The Death of Mr. Wolcott Balestier

From The Arthur Conan Doyle Encyclopedia

The Death of Mr. Wolcott Balestier is a letter written by Arthur Conan Doyle published in The Pall Mall Gazette on 8 december 1891.


The Death of Mr. Wolcott Balestier

The Pall Mall Gazette (8 december 1891, p. 2)

To the Editor of the Pall Mall Gazette.

Sir, — May I add my word to the tribute paid in your columns by Mr. Hall Caine to the late Mr. Wolcott Balestier? Many a writer’s heart, like my own, would turn heavy when he saw that ominous headline in your issue of to-night. There are none who knew him who will doubt that British and American literature has sustained a loss which can never be fully realized by the general public. He was but seven or eight and twenty, full of energy, enthusiasm, and the loftiest literary ideals.

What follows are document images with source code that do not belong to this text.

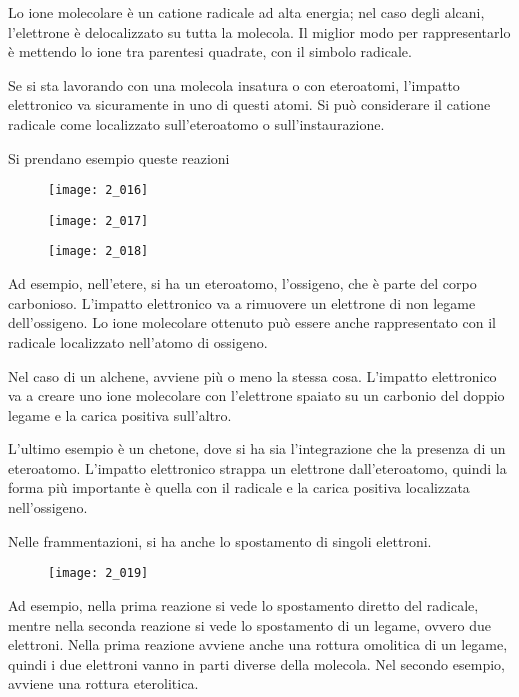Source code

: Lo ione molecolare è un catione radicale ad alta energia; nel caso degli
alcani, l'elettrone è delocalizzato su tutta la molecola. Il miglior
modo per rappresentarlo è mettendo lo ione tra parentesi quadrate, con
il simbolo radicale.

Se si sta lavorando con una molecola insatura o con eteroatomi,
l'impatto elettronico va sicuramente in uno di questi atomi. Si può
considerare il catione radicale come localizzato sull'eteroatomo o
sull'instaurazione.

Si prendano esempio queste reazioni

\begin{figure}[H]
  \texttt{[image: 2\_016]}
\end{figure}

\begin{figure}[H]
  \texttt{[image: 2\_017]}
\end{figure}

\begin{figure}[H]
  \texttt{[image: 2\_018]}
\end{figure}

Ad esempio, nell'etere, si ha un eteroatomo, l'ossigeno, che è parte del
corpo carbonioso. L'impatto elettronico va a rimuovere un elettrone di
non legame dell'ossigeno. Lo ione molecolare ottenuto può essere anche
rappresentato con il radicale localizzato nell'atomo di ossigeno.

Nel caso di un alchene, avviene più o meno la stessa cosa. L'impatto
elettronico va a creare uno ione molecolare con l'elettrone spaiato su
un carbonio del doppio legame e la carica positiva sull'altro.

L'ultimo esempio è un chetone, dove si ha sia l'integrazione che la
presenza di un eteroatomo. L'impatto elettronico strappa un elettrone
dall'eteroatomo, quindi la forma più importante è quella con il radicale
e la carica positiva localizzata nell'ossigeno.


Nelle frammentazioni, si ha anche lo spostamento di singoli elettroni.

\begin{figure}[H]
  \texttt{[image: 2\_019]}
\end{figure}

Ad esempio, nella prima reazione si vede lo spostamento diretto del
radicale, mentre nella seconda reazione si vede lo spostamento di un
legame, ovvero due elettroni. Nella prima reazione avviene anche una
rottura omolitica di un legame, quindi i due elettroni vanno in parti
diverse della molecola. Nel secondo esempio, avviene una rottura
eterolitica.

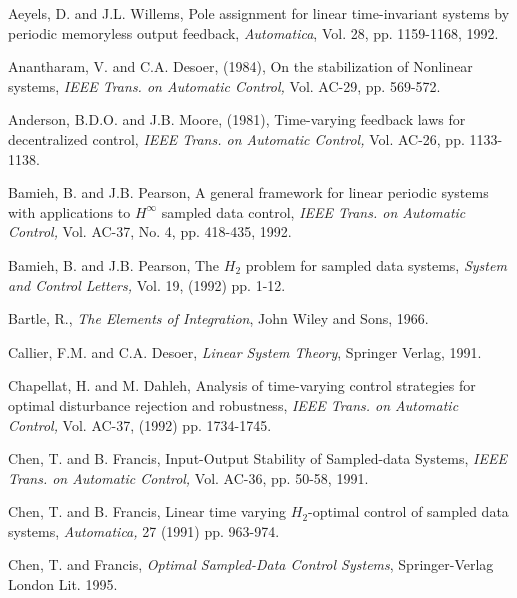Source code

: 
\begin{thebibliography}{99}



 Aeyels, D. and J.L. Willems, Pole assignment for linear
time-invariant systems by periodic memoryless output feedback, {\em
Automatica}, Vol. 28, pp. 1159-1168, 1992.


 Anantharam, V. and C.A. Desoer, (1984), On the  stabilization
 of  Nonlinear systems, {\em IEEE Trans. on Automatic Control,} Vol. AC-29, pp. 
569-572.

Anderson, B.D.O. and J.B. Moore, (1981), Time-varying feedback laws for
decentralized control, {\em IEEE Trans. on Automatic Control,} Vol.
AC-26, pp. 1133-1138.

 Bamieh, B. and J.B. Pearson, A general framework for linear
periodic systems with applications to $H^\infty$ sampled data control, {\em
IEEE Trans. on Automatic Control,} Vol. AC-37, No. 4, pp. 418-435, 1992.

 Bamieh, B. and J.B. Pearson, The $H_2$ problem  for  sampled data
systems, {\em System  and  Control Letters,} Vol. 19, (1992) pp. 1-12.


Bartle, R.,  {\em The Elements of  Integration}, John Wiley and Sons, 1966.




Callier, F.M.  and C.A. Desoer,  {\em Linear System Theory}, Springer  Verlag, 1991.

Chapellat, H. and M. Dahleh, Analysis of time-varying control
strategies for optimal disturbance rejection and robustness,  {\em IEEE
Trans. on Automatic Control,} Vol. AC-37, (1992) pp. 1734-1745.


 Chen, T. and B. Francis, Input-Output  Stability of  Sampled-data
Systems,  {\em IEEE Trans. on Automatic Control,} Vol. AC-36, pp. 50-58, 1991.

 Chen, T. and B. Francis, Linear time varying  $H_2$-optimal control
of sampled data systems,  {\em Automatica,} 27 (1991) pp. 963-974.


 Chen, T. and Francis, {\em Optimal Sampled-Data Control Systems},
 Springer-Verlag London Lit. 1995.



\end{thebibliography}
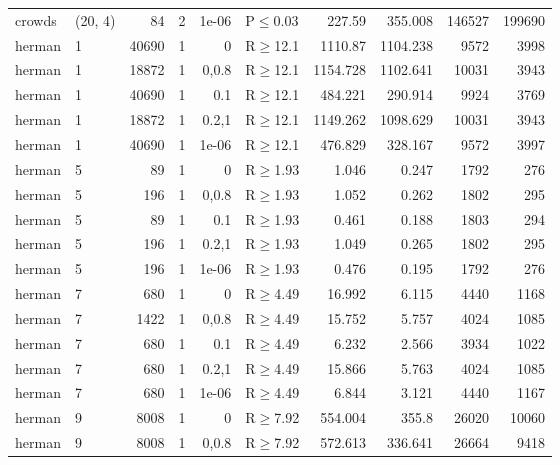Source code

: \begin{longtable}{llrrrlrrrr}
 crowds        & (20, 4)  &     	84 &   2 & 1e-06 & P$\leq$0.03  & 227.59   & 355.008  & 146527  & 199690 \\
 herman        & 1        &  	40690 &   1 & 0     & R$\geq$12.1  & 1110.87  & 1104.238 & 9572    & 3998   \\
 herman        & 1        &  	18872 &   1 & 0,0.8 & R$\geq$12.1  & 1154.728 & 1102.641 & 10031   & 3943   \\
 herman        & 1        &  	40690 &   1 & 0.1   & R$\geq$12.1  & 484.221  & 290.914  & 9924    & 3769   \\
 herman        & 1        &  	18872 &   1 & 0.2,1 & R$\geq$12.1  & 1149.262 & 1098.629 & 10031   & 3943   \\
 herman        & 1        &  	40690 &   1 & 1e-06 & R$\geq$12.1  & 476.829  & 328.167  & 9572    & 3997   \\
 herman        & 5        &     	89 &   1 & 0     & R$\geq$1.93  & 1.046    & 0.247    & 1792    & 276    \\
 herman        & 5        &    	196 &   1 & 0,0.8 & R$\geq$1.93  & 1.052    & 0.262    & 1802    & 295    \\
 herman        & 5        &     	89 &   1 & 0.1   & R$\geq$1.93  & 0.461    & 0.188    & 1803    & 294    \\
 herman        & 5        &    	196 &   1 & 0.2,1 & R$\geq$1.93  & 1.049    & 0.265    & 1802    & 295    \\
 herman        & 5        &    	196 &   1 & 1e-06 & R$\geq$1.93  & 0.476    & 0.195    & 1792    & 276    \\
 herman        & 7        &    	680 &   1 & 0     & R$\geq$4.49  & 16.992   & 6.115    & 4440    & 1168   \\
 herman        & 7        &   	1422 &   1 & 0,0.8 & R$\geq$4.49  & 15.752   & 5.757    & 4024    & 1085   \\
 herman        & 7        &    	680 &   1 & 0.1   & R$\geq$4.49  & 6.232    & 2.566    & 3934    & 1022   \\
 herman        & 7        &    	680 &   1 & 0.2,1 & R$\geq$4.49  & 15.866   & 5.763    & 4024    & 1085   \\
 herman        & 7        &    	680 &   1 & 1e-06 & R$\geq$4.49  & 6.844    & 3.121    & 4440    & 1167   \\
 herman        & 9        &   	8008 &   1 & 0     & R$\geq$7.92  & 554.004  & 355.8    & 26020   & 10060  \\
 herman        & 9        &   	8008 &   1 & 0,0.8 & R$\geq$7.92  & 572.613  & 336.641  & 26664   & 9418   \\

\end{longtable}
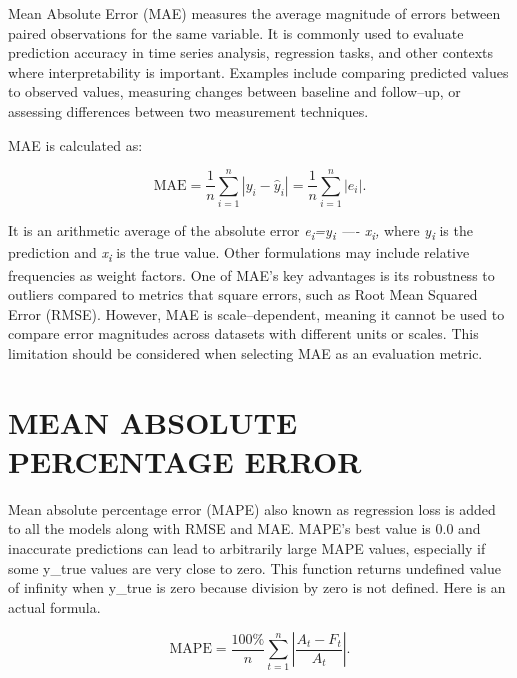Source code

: \documentclass[12pt,a4paper]{report}
\numberwithin{equation}{section}
\begin{document}
Mean Absolute Error (MAE) \cite{willmott2005advantages_74} measures the average magnitude of
errors between paired observations for the same variable. It is commonly
used to evaluate prediction accuracy in time series analysis, regression
tasks, and other contexts where interpretability is important. Examples
include comparing predicted values to observed values, measuring changes
between baseline and follow--up, or assessing differences between two
measurement techniques.

MAE is calculated as:

\begin{equation}\label{eq:4.1.7}
\mathrm{MAE}
= \frac{1}{n}\sum_{i=1}^{n}\left|y_i-\widehat{y}_i\right|
= \frac{1}{n}\sum_{i=1}^{n}\left|e_i\right|.
\end{equation}


It is an arithmetic average of the absolute error
\emph{\textbar e\textsubscript{i}\textbar=\textbar y\textsubscript{i} ----
x\textsubscript{i}\textbar,} where \emph{y\textsubscript{i}} is the
prediction and \emph{x\textsubscript{i}} is the true value. Other
formulations may include relative frequencies as weight factors. One of
MAE's key advantages is its robustness to outliers compared to metrics
that square errors, such as Root Mean Squared Error (RMSE). However, MAE
is scale--dependent, meaning it cannot be used to compare error
magnitudes across datasets with different units or scales. This
limitation should be considered when selecting MAE as an evaluation
metric.

\hypertarget{mean--absolute--percentage--error}{%
\section{\texorpdfstring{\textbf{MEAN ABSOLUTE PERCENTAGE
ERROR}}{MEAN ABSOLUTE PERCENTAGE ERROR}}\label{mean--absolute--percentage--error}}

Mean absolute percentage error (MAPE) also known as regression loss is
added to all the models along with RMSE and MAE. MAPE's best value is
0.0 and inaccurate predictions can lead to arbitrarily large MAPE
values, especially if some y\_true values are very close to zero. This
function returns undefined value of infinity when y\_true is zero
because division by zero is not defined. Here is an actual formula.

\begin{equation}\label{eq:4.1.8}
\mathrm{MAPE}
= \frac{100\%}{n}\sum_{t=1}^{n}\left|\frac{A_t - F_t}{A_t}\right|.
\end{equation}
\end{document}
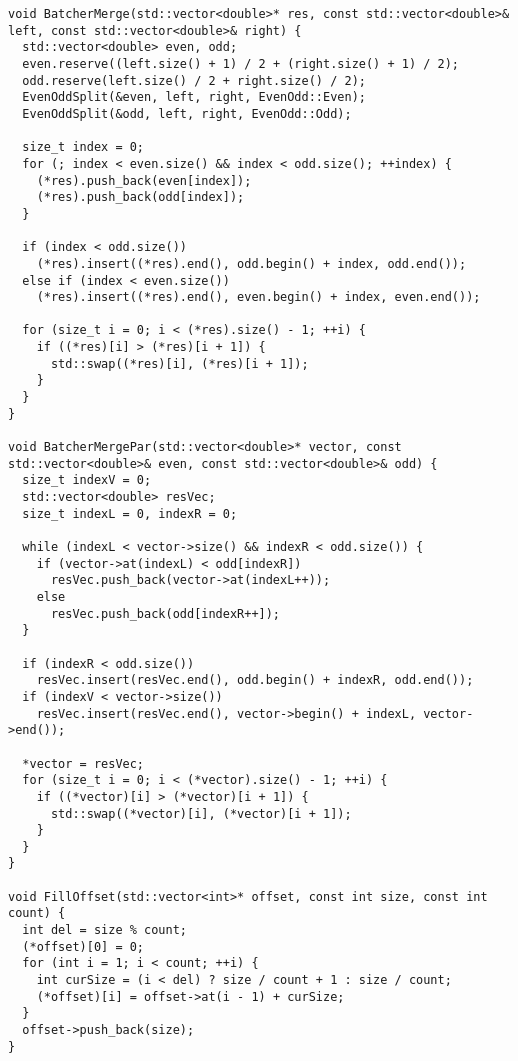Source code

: \documentclass{report}
\begin{document}
\begin{lstlisting}
void BatcherMerge(std::vector<double>* res, const std::vector<double>& left, const std::vector<double>& right) {
  std::vector<double> even, odd;
  even.reserve((left.size() + 1) / 2 + (right.size() + 1) / 2);
  odd.reserve(left.size() / 2 + right.size() / 2);
  EvenOddSplit(&even, left, right, EvenOdd::Even);
  EvenOddSplit(&odd, left, right, EvenOdd::Odd);

  size_t index = 0;
  for (; index < even.size() && index < odd.size(); ++index) {
    (*res).push_back(even[index]);
    (*res).push_back(odd[index]);
  }

  if (index < odd.size())
    (*res).insert((*res).end(), odd.begin() + index, odd.end());
  else if (index < even.size())
    (*res).insert((*res).end(), even.begin() + index, even.end());

  for (size_t i = 0; i < (*res).size() - 1; ++i) {
    if ((*res)[i] > (*res)[i + 1]) {
      std::swap((*res)[i], (*res)[i + 1]);
    }
  }
}

void BatcherMergePar(std::vector<double>* vector, const std::vector<double>& even, const std::vector<double>& odd) {
  size_t indexV = 0;
  std::vector<double> resVec;
  size_t indexL = 0, indexR = 0;

  while (indexL < vector->size() && indexR < odd.size()) {
    if (vector->at(indexL) < odd[indexR])
      resVec.push_back(vector->at(indexL++));
    else
      resVec.push_back(odd[indexR++]);
  }

  if (indexR < odd.size())
    resVec.insert(resVec.end(), odd.begin() + indexR, odd.end());
  if (indexV < vector->size())
    resVec.insert(resVec.end(), vector->begin() + indexL, vector->end());

  *vector = resVec;
  for (size_t i = 0; i < (*vector).size() - 1; ++i) {
    if ((*vector)[i] > (*vector)[i + 1]) {
      std::swap((*vector)[i], (*vector)[i + 1]);
    }
  }
}

void FillOffset(std::vector<int>* offset, const int size, const int count) {
  int del = size % count;
  (*offset)[0] = 0;
  for (int i = 1; i < count; ++i) {
    int curSize = (i < del) ? size / count + 1 : size / count;
    (*offset)[i] = offset->at(i - 1) + curSize;
  }
  offset->push_back(size);
}
\end{lstlisting}
\end{document}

His power and delicacy in conversation were remarkable, and he had a felicity of expression and a quickness of sympathy which made him a charming companion. His great talents were at the time of his death just beginning to take shape and form, and his novel had been accepted as the serial for the Century next year. In the Century, too, is to be found the romance which he has written in collaboration with Mr. Rudyard Kipling. It is pitiable that a career which had only just opened, and which gave such sure promise of brilliancy, should be brought to so untimely an end. Yet the finest instrument is usually the most delicate, and no one could look at his eager, finely chiselled face without feeling that its intense spirituality was as sure an index of a weak body as of a powerful and lofty mind. Almost his last words before he left England were that he was looking forward to a short visit which he had promised to pay me when he returned. How little did either of us think that that return would never be! — Yours faithfully,

A. Conan Doyle.
12, Tennison-road, South Norwood, Dec. 7.